The output of the `run_task` method should be serializable with `cloudpickle`,
which is then compressed with `gzip`.
The compression level can be changed as follows (defaults to 9).
```python
class NoCompressionTask(Task):
    task_compress_level = 0
    ...
```

If the output is a list or a dictionary, one can directly access its element by indexing.
The result is also a `Future`.
```python
class MultiOutputTask(Task):
    def run_task(self) -> dict[str, int]:
        return {'foo': 42, ...}

class DownstreamTask(Task):
    def __init__(self):
        self.dep = MultiOutputTask()['foo']
```

### Data directories

Use `task.task_directory` to get a fresh path dedicated to each task.
The directory is automatically created and managed along with the task cache:
The contents of the directory are cleared at each task call and persist until the task is cleared.
```python
class TrainModel(Task):
    def run_task(self) -> str:
        ...
        model_path = self.task_directory / 'model.bin'
        model.save(model_path)
        return model_path
```


### Job scheduling and prefixes
Tasks can be run with job schedulers using `task_prefix_command`, which will be inserted just before each task call.
```python

class TaskWithJobScheduler(Task):
    task_prefix_command = 'jbsub -interactive -tty -queue x86_1h -cores 16+1 -mem 64g'
    ...
```

### Execution policy configuration

One can control the task execution with `concurrent.futures.Executor` class:
```python
from concurrent.futures import ProcessPoolExecutor, ThreadPoolExecutor

class MyTask(Task):
    ...

with Cache('./cache'):
    # Limit the number of parallel workers
    MyTask().run_graph(executor=ProcessPoolExecutor(max_workers=2))
    
    # Thread-based parallelism
    MyTask().run_graph(executor=ThreadPoolExecutor())
```

One can also control the concurrency at a task/channel level:
```python
class TaskUsingGPU(Task):
    task_channel = 'gpu'
    ...

class AnotherTaskUsingGPU(Task):
    task_channel = ['gpu', 'memory']
    ...

with Cache('./cache'):
    # Queue-level concurrency control
    SomeDownstreamTask().run_graph(rate_limits={'gpu': 1})
    SomeDownstreamTask().run_graph(rate_limits={'memory': 1})
    
    # Task-level concurrency control
    SomeDownstreamTask().run_graph(rate_limits={TaskUsingGPU.task_name: 1})

```

### Commandline tool
`Task` have a utility classmethod to run with commandline arguments.
For example,
```python
# taskfile.py

class Main(Task):
    ...


if __name__ == '__main__':
    Main.cli()
```
Use `--help` option for more details.


### Built-in properties/methods
Below is the list of the built-in properties/methods of `Task`. Do not override these attributes in the subclass.

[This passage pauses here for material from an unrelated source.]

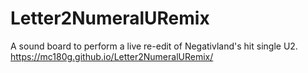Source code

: # Letter2NumeralURemix
A sound board to perform a live re-edit of Negativland's hit single U2.
https://mc180g.github.io/Letter2NumeralURemix/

| Name | Owner | Type | Description |
|--|--|--|--|
| `task_name`            | class    | property | String id of the task class |
| `task_id`              | instance | property | Integer id of the task, unique within the same task class  |
| `task_args`            | instance | property | The arguments of the task in JSON |
| `task_directory`       | instance | property | Path to the data directory of the task |
| `task_stdout`          | instance | property | Path to the task's stdout |
| `task_stderr`          | instance | property | Path to the task's stderr |
| `run_task`             | instance | method   | Run the task |
| `run_graph`            | instance | method   | Run the task after necessary upstream tasks and save the results in the cache |
| `get_task_result`      | instance | method   | Directly get the result of the task (fails if the cache is missing) |
| `to_json`              | instance | method   | Serialize itself as a JSON dictionary |
| `clear_task`           | instance | method   | Clear the cache of the task instance |
| `clear_all_tasks`      | class    | method   | Clear the cache of the task class |
| `cli`                  | class    | method   | `run_graph` with command line arguments |

## TODO
- Better UX
    - Add option to not cache result (need to address timestamp peeking and value passing).
    - Validate non-Future task argument with type hint.
- Optional
    - Simple task graph visualizer.
    - Pydantic/dataclass support in task arguments (as an incompatible, but better-UX object with TypedDict).